The IMF recognized the financial crisis as the cause for
distributing the large majority of these third-round
allotments, but some allocations were couched as
distributing SDRs to countries that had never received
any and others as a re-balancing of IMF quotas, which
determine how many SDRs a country is allotted, to better
represent the economic strength of emerging markets. In
total, 203.4 billion SDRs were allocated in this round.
16. During this time China, a country with large holdings of
US dollar foreign exchange reserves, voiced its displeasure
at the current international monetary system promoting
measures that would allow the SDR to "fully satisfy the
member countries' demand for a reserve currency“. These
comments, made by a chairman of the People's Bank of
China, Zhou Xiaochuan, drew media attention, and the
IMF showed some support for China's stance.

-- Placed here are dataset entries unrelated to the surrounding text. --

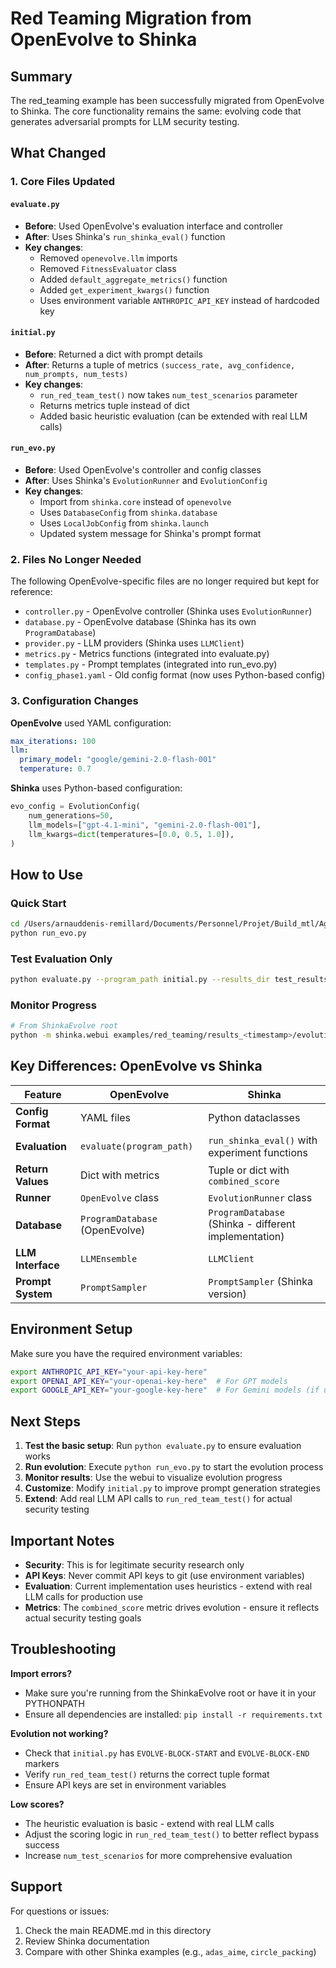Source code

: # Red Teaming Migration from OpenEvolve to Shinka

## Summary

The red_teaming example has been successfully migrated from OpenEvolve to Shinka. The core functionality remains the same: evolving code that generates adversarial prompts for LLM security testing.

## What Changed

### 1. Core Files Updated

#### `evaluate.py`
- **Before**: Used OpenEvolve's evaluation interface and controller
- **After**: Uses Shinka's `run_shinka_eval()` function
- **Key changes**:
  - Removed `openevolve.llm` imports
  - Removed `FitnessEvaluator` class
  - Added `default_aggregate_metrics()` function
  - Added `get_experiment_kwargs()` function
  - Uses environment variable `ANTHROPIC_API_KEY` instead of hardcoded key

#### `initial.py`
- **Before**: Returned a dict with prompt details
- **After**: Returns a tuple of metrics `(success_rate, avg_confidence, num_prompts, num_tests)`
- **Key changes**:
  - `run_red_team_test()` now takes `num_test_scenarios` parameter
  - Returns metrics tuple instead of dict
  - Added basic heuristic evaluation (can be extended with real LLM calls)

#### `run_evo.py`
- **Before**: Used OpenEvolve's controller and config classes
- **After**: Uses Shinka's `EvolutionRunner` and `EvolutionConfig`
- **Key changes**:
  - Import from `shinka.core` instead of `openevolve`
  - Uses `DatabaseConfig` from `shinka.database`
  - Uses `LocalJobConfig` from `shinka.launch`
  - Updated system message for Shinka's prompt format

### 2. Files No Longer Needed

The following OpenEvolve-specific files are no longer required but kept for reference:
- `controller.py` - OpenEvolve controller (Shinka uses `EvolutionRunner`)
- `database.py` - OpenEvolve database (Shinka has its own `ProgramDatabase`)
- `provider.py` - LLM providers (Shinka uses `LLMClient`)
- `metrics.py` - Metrics functions (integrated into evaluate.py)
- `templates.py` - Prompt templates (integrated into run_evo.py)
- `config_phase1.yaml` - Old config format (now uses Python-based config)

### 3. Configuration Changes

**OpenEvolve** used YAML configuration:
```yaml
max_iterations: 100
llm:
  primary_model: "google/gemini-2.0-flash-001"
  temperature: 0.7
```

**Shinka** uses Python-based configuration:
```python
evo_config = EvolutionConfig(
    num_generations=50,
    llm_models=["gpt-4.1-mini", "gemini-2.0-flash-001"],
    llm_kwargs=dict(temperatures=[0.0, 0.5, 1.0]),
)
```

## How to Use

### Quick Start

```bash
cd /Users/arnauddenis-remillard/Documents/Personnel/Projet/Build_mtl/AgentEvolve/ShinkaEvolve/examples/red_teaming
python run_evo.py
```

### Test Evaluation Only

```bash
python evaluate.py --program_path initial.py --results_dir test_results --num_experiment_runs 3
```

### Monitor Progress

```bash
# From ShinkaEvolve root
python -m shinka.webui examples/red_teaming/results_<timestamp>/evolution_db.sqlite
```

## Key Differences: OpenEvolve vs Shinka

| Feature | OpenEvolve | Shinka |
|---------|-----------|---------|
| **Config Format** | YAML files | Python dataclasses |
| **Evaluation** | `evaluate(program_path)` | `run_shinka_eval()` with experiment functions |
| **Return Values** | Dict with metrics | Tuple or dict with `combined_score` |
| **Runner** | `OpenEvolve` class | `EvolutionRunner` class |
| **Database** | `ProgramDatabase` (OpenEvolve) | `ProgramDatabase` (Shinka - different implementation) |
| **LLM Interface** | `LLMEnsemble` | `LLMClient` |
| **Prompt System** | `PromptSampler` | `PromptSampler` (Shinka version) |

## Environment Setup

Make sure you have the required environment variables:

```bash
export ANTHROPIC_API_KEY="your-api-key-here"
export OPENAI_API_KEY="your-openai-key-here"  # For GPT models
export GOOGLE_API_KEY="your-google-key-here"  # For Gemini models (if using)
```

## Next Steps

1. **Test the basic setup**: Run `python evaluate.py` to ensure evaluation works
2. **Run evolution**: Execute `python run_evo.py` to start the evolution process
3. **Monitor results**: Use the webui to visualize evolution progress
4. **Customize**: Modify `initial.py` to improve prompt generation strategies
5. **Extend**: Add real LLM API calls to `run_red_team_test()` for actual security testing

## Important Notes

- **Security**: This is for legitimate security research only
- **API Keys**: Never commit API keys to git (use environment variables)
- **Evaluation**: Current implementation uses heuristics - extend with real LLM calls for production use
- **Metrics**: The `combined_score` metric drives evolution - ensure it reflects actual security testing goals

## Troubleshooting

**Import errors?**
- Make sure you're running from the ShinkaEvolve root or have it in your PYTHONPATH
- Ensure all dependencies are installed: `pip install -r requirements.txt`

**Evolution not working?**
- Check that `initial.py` has `EVOLVE-BLOCK-START` and `EVOLVE-BLOCK-END` markers
- Verify `run_red_team_test()` returns the correct tuple format
- Ensure API keys are set in environment variables

**Low scores?**
- The heuristic evaluation is basic - extend with real LLM calls
- Adjust the scoring logic in `run_red_team_test()` to better reflect bypass success
- Increase `num_test_scenarios` for more comprehensive evaluation

## Support

For questions or issues:
1. Check the main README.md in this directory
2. Review Shinka documentation
3. Compare with other Shinka examples (e.g., `adas_aime`, `circle_packing`)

It produced a paper exploring ways the substance and
function of the SDR could be increased. China has also
suggested the creation of a substitution account to allow
exchange of US dollars into SDRs. When substitution was
proposed before, in 1978, the US appeared reluctant to
allow such a mechanism to become operational. It is likely
just as reluctant today.
17. SDRs???
The IMF itself calls the current role of the SDR
"insignificant“. Developed countries, who hold the greatest number
of SDRs, are unlikely to use them for any purpose. The only actual
users of SDRs may be those developing countries that see them as "a
rather cheap line of credit".
One reason SDRs may not see much use as foreign exchange reserve
assets is that they must be exchanged into a currency before
use. This is due in part to the fact private parties do not hold
SDRs: they are only used and held by IMF member countries, the
IMF itself, and a select few organizations licensed to do so by the
IMF.
Basic functions of foreign exchange reserves, such as market
intervention and liquidity provision, as well as some less prosaic
ones, such as maintaining export competitiveness via favorable
exchange rates, cannot be accomplished directly using SDRs. This
fact has led the IMF to label the SDR as an "imperfect reserve asset".
18. Another reason they may see little use is that the number
of SDRs in existence is relatively few. As of January 2011,
SDRs represented less than 4% of global foreign
exchange reserve assets. To function well a foreign
exchange reserve asset must have sufficient liquidity, but
SDRs, due to their small number, may be perceived to be
an illiquid asset. The IMF says, "expanding the volume of
official SDRs is a prerequisite for them to play a more
meaningful role as a substitute reserve asset".